I Heart Earth is a project with my collaborator and InterGifted community leader Karin Eglinton. In recent years, I’ve been keenly aware of and affected by our world situation — ecological collapse, the climate emergency, and our individual and collective disconnection from nature. The work Karin and I have done via I Heart Earth has been an important way for me to advocate for our world and to invite and urge other gifted people to use their resources and gifts to do the same. I also take time to advocate for the earth via my Facebook page and my Instagram art account.

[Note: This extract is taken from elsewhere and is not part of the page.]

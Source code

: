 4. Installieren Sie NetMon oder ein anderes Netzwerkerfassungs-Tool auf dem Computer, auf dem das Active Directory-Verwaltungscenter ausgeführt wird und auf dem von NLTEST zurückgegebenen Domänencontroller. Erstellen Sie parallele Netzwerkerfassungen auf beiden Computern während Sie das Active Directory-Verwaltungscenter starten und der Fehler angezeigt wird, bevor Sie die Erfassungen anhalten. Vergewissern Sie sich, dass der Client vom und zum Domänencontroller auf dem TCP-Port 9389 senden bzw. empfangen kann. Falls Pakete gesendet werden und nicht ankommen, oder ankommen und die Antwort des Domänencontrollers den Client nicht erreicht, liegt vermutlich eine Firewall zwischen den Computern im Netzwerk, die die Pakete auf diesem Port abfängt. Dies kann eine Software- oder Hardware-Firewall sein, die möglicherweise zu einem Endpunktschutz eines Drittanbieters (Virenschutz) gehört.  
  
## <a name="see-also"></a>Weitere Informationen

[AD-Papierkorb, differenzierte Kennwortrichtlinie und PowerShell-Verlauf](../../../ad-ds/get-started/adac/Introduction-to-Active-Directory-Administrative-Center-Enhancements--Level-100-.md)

Karin has been an important leader of InterGifted and an important part of my life in these last years. She helps me lead InterGifted, manage our community, support our leadership, and provide coaching, mentoring, assessments, therapy search services and other guidance to our gifted community. Since last year, Karin and I have devoted some of our time to creating a podcast to discuss gifted-specific trauma: what it is, how to recognize it, and how to heal from it. You can learn about the podcast and listen to it here. We have also started microblogging on our InterGifted public Facebook & Instagram pages, to address important issues related to giftedness, healing, thriving and connecting with the world. You can learn more about Karin here and on her art blog Mermaid Forest.
A NETWORK OF GIFTED OASES
I’m grateful to see, ten years on from the time I was struggling to find gifted friends and literature for gifted adults, a lot has changed. It’s becoming far more normal for a gifted adult to say they’re gifted and to believe they deserve to get their gifted-specific needs met. There’s a global community of people — gifted, twice-exceptional, and multi-exceptional — who are looking for opportunities to heal their experiences of shame and confusion about being different, and to explore and create social connections that are nourishing for themselves and for others. It feels a bit like there’s now a gifted oasis where there used to be a desert.
That has implications for the world, because if people with high intelligence are socially starving or otherwise struggling to meet their basic intellectual, emotional, social or other needs, they’re not able to be consistently generative participants in the web of interbeing. With a gifted social oasis to refuel at, we have a better chance of meeting our unusual needs, and in turn being able to contribute to the health of our local and global social and physical ecosystems. As I’ve trained leaders via InterGifted, and have watched many of our members move into the gifted services domain, I can see gifted oases popping up throughout the world. I’m happy that I’ve been and continue to be able to be part of the “gifted oasis network”.